Work to be completed
In the listing that follows, the lines starting at the one containing "recorded, 15 endemic" and ending at the one containing "species of land" are to be returned exactly, both boundary lines included, and no others.

Study material
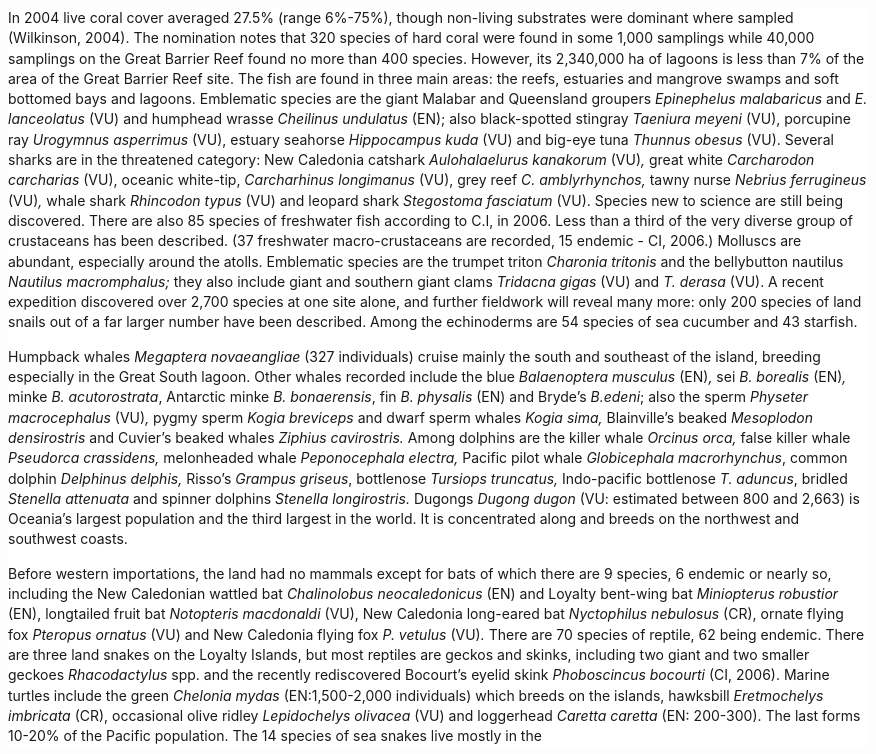 In 2004 live coral cover averaged 27.5% (range 6%-75%), though
non-living substrates were dominant where sampled (Wilkinson, 2004). The
nomination notes that 320 species of hard coral were found in some 1,000
samplings while 40,000 samplings on the Great Barrier Reef found no more
than 400 species. However, its 2,340,000 ha of lagoons is less than 7%
of the area of the Great Barrier Reef site. The fish are found in three
main areas: the reefs, estuaries and mangrove swamps and soft bottomed
bays and lagoons. Emblematic species are the giant Malabar and
Queensland groupers *Epinephelus malabaricus* and *E. lanceolatus* (VU)
and humphead wrasse *Cheilinus undulatus* (EN); also black-spotted
stingray *Taeniura meyeni* (VU), porcupine ray *Urogymnus asperrimus*
(VU), estuary seahorse *Hippocampus kuda* (VU) and big-eye tuna *Thunnus
obesus* (VU). Several sharks are in the threatened category: New
Caledonia catshark *Aulohalaelurus kanakorum* (VU)*,* great white
*Carcharodon carcharias* (VU), oceanic white-tip, *Carcharhinus
longimanus* (VU), grey reef *C. amblyrhynchos,* tawny nurse *Nebrius
ferrugineus* (VU)*,* whale shark *Rhincodon typus* (VU) and leopard
shark *Stegostoma fasciatum* (VU). Species new to science are still
being discovered. There are also 85 species of freshwater fish according
to C.I, in 2006. Less than a third of the very diverse group of
crustaceans has been described. (37 freshwater macro-crustaceans are
recorded, 15 endemic - CI, 2006.) Molluscs are abundant, especially
around the atolls. Emblematic species are the trumpet triton *Charonia
tritonis* and the bellybutton nautilus *Nautilus macromphalus;* they
also include giant and southern giant clams *Tridacna gigas* (VU) and
*T. derasa* (VU). A recent expedition discovered over 2,700 species at
one site alone, and further fieldwork will reveal many more: only 200
species of land snails out of a far larger number have been described.
Among the echinoderms are 54 species of sea cucumber and 43 starfish.

Humpback whales *Megaptera novaeangliae* (327 individuals) cruise mainly
the south and southeast of the island, breeding especially in the Great
South lagoon. Other whales recorded include the blue *Balaenoptera
musculus* (EN)*,* sei *B. borealis* (EN)*,* minke *B. acutorostrata*,
Antarctic minke *B. bonaerensis*, fin *B. physalis* (EN) and Bryde’s
*B.edeni*; also the sperm *Physeter macrocephalus* (VU)*,* pygmy sperm
*Kogia breviceps* and dwarf sperm whales *Kogia sima,* Blainville’s
beaked *Mesoplodon densirostris* and Cuvier’s beaked whales *Ziphius
cavirostris.* Among dolphins are the killer whale *Orcinus orca,* false
killer whale *Pseudorca crassidens,* melonheaded whale *Peponocephala
electra,* Pacific pilot whale *Globicephala macrorhynchus*, common
dolphin *Delphinus delphis,* Risso’s *Grampus griseus*, bottlenose
*Tursiops truncatus,* Indo-pacific bottlenose *T. aduncus*, bridled
*Stenella attenuata* and spinner dolphins *Stenella longirostris.*
Dugongs *Dugong dugon* (VU: estimated between 800 and 2,663) is
Oceania’s largest population and the third largest in the world. It is
concentrated along and breeds on the northwest and southwest coasts.

Before western importations, the land had no mammals except for bats of
which there are 9 species, 6 endemic or nearly so, including the New
Caledonian wattled bat *Chalinolobus neocaledonicus* (EN) and Loyalty
bent-wing bat *Miniopterus robustior* (EN), longtailed fruit bat
*Notopteris macdonaldi* (VU), New Caledonia long-eared bat *Nyctophilus
nebulosus* (CR), ornate flying fox *Pteropus ornatus* (VU) and New
Caledonia flying fox *P. vetulus* (VU)*.* There are 70 species of
reptile, 62 being endemic. There are three land snakes on the Loyalty
Islands, but most reptiles are geckos and skinks, including two giant
and two smaller geckoes *Rhacodactylus* spp. and the recently
rediscovered Bocourt’s eyelid skink *Phoboscincus* *bocourti* (CI,
2006). Marine turtles include the green *Chelonia mydas* (EN:1,500-2,000
individuals) which breeds on the islands, hawksbill *Eretmochelys
imbricata* (CR), occasional olive ridley *Lepidochelys olivacea* (VU)
and loggerhead *Caretta caretta* (EN: 200-300). The last forms 10-20% of
the Pacific population. The 14 species of sea snakes live mostly in the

Response box
recorded, 15 endemic - CI, 2006.) Molluscs are abundant, especially
around the atolls. Emblematic species are the trumpet triton *Charonia
tritonis* and the bellybutton nautilus *Nautilus macromphalus;* they
also include giant and southern giant clams *Tridacna gigas* (VU) and
*T. derasa* (VU). A recent expedition discovered over 2,700 species at
one site alone, and further fieldwork will reveal many more: only 200
species of land snails out of a far larger number have been described.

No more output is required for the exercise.